━━━ PROVIDED ENTRIES

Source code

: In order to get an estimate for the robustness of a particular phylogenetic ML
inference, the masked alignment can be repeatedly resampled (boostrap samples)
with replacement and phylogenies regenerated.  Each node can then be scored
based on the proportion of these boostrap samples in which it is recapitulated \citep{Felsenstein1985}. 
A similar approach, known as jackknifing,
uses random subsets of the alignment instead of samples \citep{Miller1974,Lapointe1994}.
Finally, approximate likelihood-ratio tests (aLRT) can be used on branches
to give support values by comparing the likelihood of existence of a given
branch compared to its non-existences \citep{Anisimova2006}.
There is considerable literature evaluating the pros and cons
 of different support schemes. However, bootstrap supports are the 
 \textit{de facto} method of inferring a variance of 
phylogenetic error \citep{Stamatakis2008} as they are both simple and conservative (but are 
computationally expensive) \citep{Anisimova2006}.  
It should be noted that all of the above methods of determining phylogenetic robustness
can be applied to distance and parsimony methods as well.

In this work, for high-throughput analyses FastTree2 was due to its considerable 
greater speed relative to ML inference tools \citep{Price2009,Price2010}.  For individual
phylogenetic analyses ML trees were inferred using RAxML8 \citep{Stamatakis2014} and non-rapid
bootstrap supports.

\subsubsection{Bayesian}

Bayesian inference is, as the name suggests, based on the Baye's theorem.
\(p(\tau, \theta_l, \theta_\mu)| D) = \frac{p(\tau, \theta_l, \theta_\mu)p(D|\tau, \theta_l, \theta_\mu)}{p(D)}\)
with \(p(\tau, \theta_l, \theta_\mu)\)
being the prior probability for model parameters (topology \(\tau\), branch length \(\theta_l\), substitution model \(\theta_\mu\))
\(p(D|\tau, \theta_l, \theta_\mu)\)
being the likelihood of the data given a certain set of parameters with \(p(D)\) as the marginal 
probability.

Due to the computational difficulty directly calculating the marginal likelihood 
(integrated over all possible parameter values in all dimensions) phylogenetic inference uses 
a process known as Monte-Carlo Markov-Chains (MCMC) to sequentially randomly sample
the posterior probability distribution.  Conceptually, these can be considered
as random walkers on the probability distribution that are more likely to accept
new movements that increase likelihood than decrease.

━━━━━━

* REQUIREMENT:
Your response should consist of the whole listing, repeated exactly.

* TASK RESPONSE:
Source code

: In order to get an estimate for the robustness of a particular phylogenetic ML
inference, the masked alignment can be repeatedly resampled (boostrap samples)
with replacement and phylogenies regenerated.  Each node can then be scored
based on the proportion of these boostrap samples in which it is recapitulated \citep{Felsenstein1985}. 
A similar approach, known as jackknifing,
uses random subsets of the alignment instead of samples \citep{Miller1974,Lapointe1994}.
Finally, approximate likelihood-ratio tests (aLRT) can be used on branches
to give support values by comparing the likelihood of existence of a given
branch compared to its non-existences \citep{Anisimova2006}.
There is considerable literature evaluating the pros and cons
 of different support schemes. However, bootstrap supports are the 
 \textit{de facto} method of inferring a variance of 
phylogenetic error \citep{Stamatakis2008} as they are both simple and conservative (but are 
computationally expensive) \citep{Anisimova2006}.  
It should be noted that all of the above methods of determining phylogenetic robustness
can be applied to distance and parsimony methods as well.

In this work, for high-throughput analyses FastTree2 was due to its considerable 
greater speed relative to ML inference tools \citep{Price2009,Price2010}.  For individual
phylogenetic analyses ML trees were inferred using RAxML8 \citep{Stamatakis2014} and non-rapid
bootstrap supports.

\subsubsection{Bayesian}

Bayesian inference is, as the name suggests, based on the Baye's theorem.
\(p(\tau, \theta_l, \theta_\mu)| D) = \frac{p(\tau, \theta_l, \theta_\mu)p(D|\tau, \theta_l, \theta_\mu)}{p(D)}\)
with \(p(\tau, \theta_l, \theta_\mu)\)
being the prior probability for model parameters (topology \(\tau\), branch length \(\theta_l\), substitution model \(\theta_\mu\))
\(p(D|\tau, \theta_l, \theta_\mu)\)
being the likelihood of the data given a certain set of parameters with \(p(D)\) as the marginal 
probability.

Due to the computational difficulty directly calculating the marginal likelihood 
(integrated over all possible parameter values in all dimensions) phylogenetic inference uses 
a process known as Monte-Carlo Markov-Chains (MCMC) to sequentially randomly sample
the posterior probability distribution.  Conceptually, these can be considered
as random walkers on the probability distribution that are more likely to accept
new movements that increase likelihood than decrease.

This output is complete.